*** Opening of Task data ***
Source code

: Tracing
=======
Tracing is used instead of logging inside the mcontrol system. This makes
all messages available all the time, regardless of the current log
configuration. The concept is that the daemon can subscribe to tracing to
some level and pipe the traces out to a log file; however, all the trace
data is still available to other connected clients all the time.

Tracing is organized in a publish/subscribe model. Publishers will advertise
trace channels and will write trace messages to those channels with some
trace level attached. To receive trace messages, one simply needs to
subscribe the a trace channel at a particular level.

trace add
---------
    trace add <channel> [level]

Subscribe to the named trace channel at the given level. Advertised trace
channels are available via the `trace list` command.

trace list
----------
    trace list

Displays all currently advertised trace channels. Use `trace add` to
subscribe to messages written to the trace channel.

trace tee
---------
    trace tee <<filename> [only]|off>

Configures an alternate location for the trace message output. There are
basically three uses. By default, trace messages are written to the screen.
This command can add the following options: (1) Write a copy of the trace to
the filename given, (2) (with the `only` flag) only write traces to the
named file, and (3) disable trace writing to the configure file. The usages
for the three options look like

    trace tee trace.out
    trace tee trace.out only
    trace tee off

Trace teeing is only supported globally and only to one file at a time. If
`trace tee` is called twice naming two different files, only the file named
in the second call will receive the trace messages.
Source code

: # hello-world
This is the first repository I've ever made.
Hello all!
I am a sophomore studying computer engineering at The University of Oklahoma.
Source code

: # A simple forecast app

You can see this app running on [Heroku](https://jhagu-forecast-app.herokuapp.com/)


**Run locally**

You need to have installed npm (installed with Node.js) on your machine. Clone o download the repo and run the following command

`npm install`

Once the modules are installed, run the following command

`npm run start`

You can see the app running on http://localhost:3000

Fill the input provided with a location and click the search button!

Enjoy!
*** Close of Task data ***
#### Your instructions
Lines wanted from the listing above: the line with "the file named" up to and including the line with "simple forecast app". Please write them out exactly, adding nothing else.

#### Reply to the exercise
`trace tee` is called twice naming two different files, only the file named
in the second call will receive the trace messages.
Source code

: # hello-world
This is the first repository I've ever made.
Hello all!
I am a sophomore studying computer engineering at The University of Oklahoma.
Source code

: # A simple forecast app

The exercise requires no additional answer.